■ Material shown ■
########

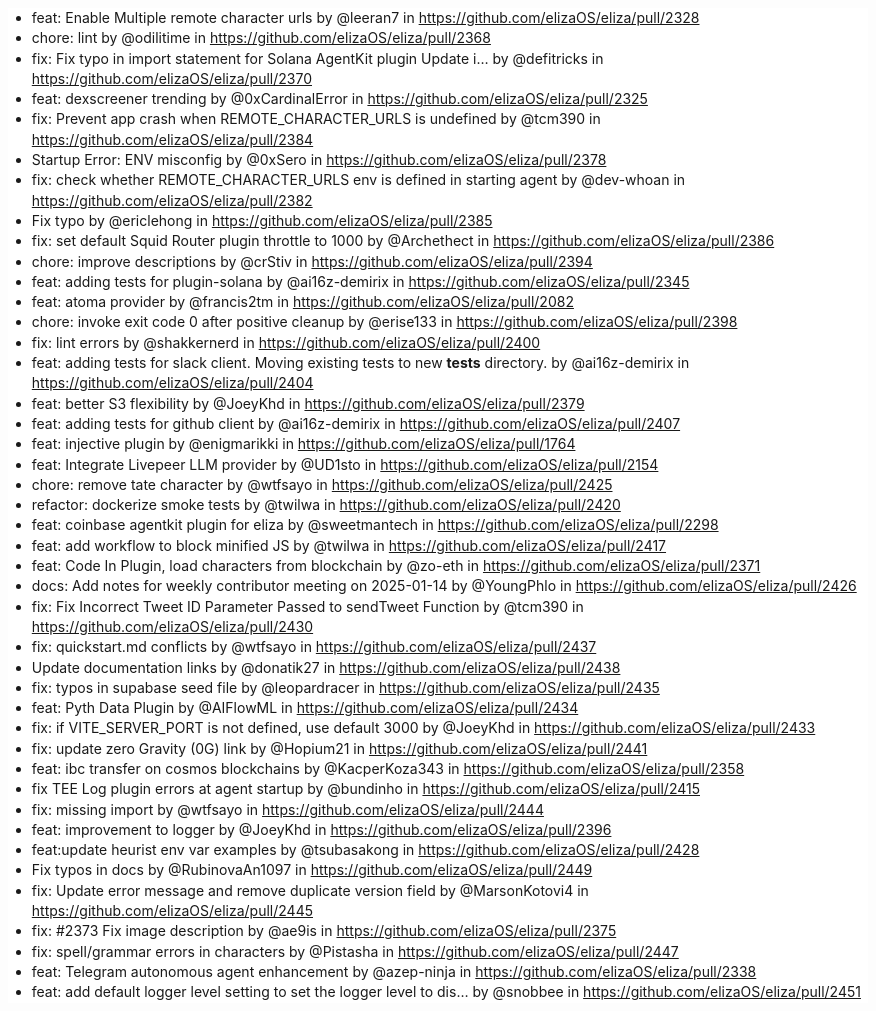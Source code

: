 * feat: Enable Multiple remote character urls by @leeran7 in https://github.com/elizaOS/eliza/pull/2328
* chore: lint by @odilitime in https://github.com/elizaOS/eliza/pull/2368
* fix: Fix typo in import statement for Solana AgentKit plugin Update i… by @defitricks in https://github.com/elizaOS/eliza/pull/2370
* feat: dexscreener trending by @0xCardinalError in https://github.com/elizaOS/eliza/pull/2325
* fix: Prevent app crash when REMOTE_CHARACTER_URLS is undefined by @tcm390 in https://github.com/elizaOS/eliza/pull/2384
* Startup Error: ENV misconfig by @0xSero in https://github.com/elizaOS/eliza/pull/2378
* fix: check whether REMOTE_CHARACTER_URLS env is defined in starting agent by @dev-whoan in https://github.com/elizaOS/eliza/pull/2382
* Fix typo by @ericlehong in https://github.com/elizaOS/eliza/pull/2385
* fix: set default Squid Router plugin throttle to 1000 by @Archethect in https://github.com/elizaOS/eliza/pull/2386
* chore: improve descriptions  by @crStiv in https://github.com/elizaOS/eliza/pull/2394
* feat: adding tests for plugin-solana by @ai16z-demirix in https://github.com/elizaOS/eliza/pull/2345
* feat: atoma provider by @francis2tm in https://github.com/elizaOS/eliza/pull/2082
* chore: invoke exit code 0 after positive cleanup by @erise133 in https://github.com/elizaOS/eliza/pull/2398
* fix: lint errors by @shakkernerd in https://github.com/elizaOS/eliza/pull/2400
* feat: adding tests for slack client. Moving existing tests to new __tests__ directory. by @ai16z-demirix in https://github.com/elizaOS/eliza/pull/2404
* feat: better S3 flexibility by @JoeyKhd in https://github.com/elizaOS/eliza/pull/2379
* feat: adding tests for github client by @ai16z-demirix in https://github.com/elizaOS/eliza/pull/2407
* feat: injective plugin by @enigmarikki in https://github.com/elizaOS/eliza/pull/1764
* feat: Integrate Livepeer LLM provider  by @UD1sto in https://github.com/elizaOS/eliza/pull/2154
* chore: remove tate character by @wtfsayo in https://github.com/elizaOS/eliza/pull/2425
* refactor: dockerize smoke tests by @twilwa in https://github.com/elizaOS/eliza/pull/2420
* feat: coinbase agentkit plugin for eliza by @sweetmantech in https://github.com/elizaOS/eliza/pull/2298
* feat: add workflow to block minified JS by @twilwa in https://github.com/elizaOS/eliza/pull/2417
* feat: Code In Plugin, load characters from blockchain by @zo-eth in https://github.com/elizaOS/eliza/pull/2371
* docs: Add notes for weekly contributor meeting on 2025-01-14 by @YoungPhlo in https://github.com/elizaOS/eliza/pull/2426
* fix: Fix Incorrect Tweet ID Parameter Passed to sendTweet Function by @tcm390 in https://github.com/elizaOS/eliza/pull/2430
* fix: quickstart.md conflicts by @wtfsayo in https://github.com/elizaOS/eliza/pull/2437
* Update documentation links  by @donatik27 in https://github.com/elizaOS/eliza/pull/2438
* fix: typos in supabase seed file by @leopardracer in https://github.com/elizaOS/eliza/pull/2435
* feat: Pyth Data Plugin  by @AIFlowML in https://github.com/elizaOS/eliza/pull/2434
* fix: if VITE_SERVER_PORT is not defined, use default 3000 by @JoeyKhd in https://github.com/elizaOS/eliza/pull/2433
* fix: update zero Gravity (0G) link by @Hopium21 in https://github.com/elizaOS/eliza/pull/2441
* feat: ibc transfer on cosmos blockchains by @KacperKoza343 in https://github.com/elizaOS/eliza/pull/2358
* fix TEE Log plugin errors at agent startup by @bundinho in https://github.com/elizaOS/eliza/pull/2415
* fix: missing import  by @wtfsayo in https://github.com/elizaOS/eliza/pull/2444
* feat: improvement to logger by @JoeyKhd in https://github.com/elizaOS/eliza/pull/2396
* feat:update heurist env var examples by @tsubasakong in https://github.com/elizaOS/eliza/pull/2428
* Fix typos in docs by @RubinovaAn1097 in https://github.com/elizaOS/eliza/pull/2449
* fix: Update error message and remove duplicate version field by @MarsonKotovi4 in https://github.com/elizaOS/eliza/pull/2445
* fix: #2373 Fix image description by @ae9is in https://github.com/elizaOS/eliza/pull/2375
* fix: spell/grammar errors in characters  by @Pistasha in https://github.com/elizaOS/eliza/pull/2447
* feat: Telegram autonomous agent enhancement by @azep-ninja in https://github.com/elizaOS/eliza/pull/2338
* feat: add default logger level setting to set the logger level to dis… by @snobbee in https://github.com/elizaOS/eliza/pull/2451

########

■ Required action ■
Nothing but the lines from the top of the data above through the line containing "by @odilitime in https://github.com/elizaOS/eliza/pull/2368" should be output, exactly as written and without the pictures.

■ Finished task ■
Source code

: * feat: Enable Multiple remote character urls by @leeran7 in https://github.com/elizaOS/eliza/pull/2328
* chore: lint by @odilitime in https://github.com/elizaOS/eliza/pull/2368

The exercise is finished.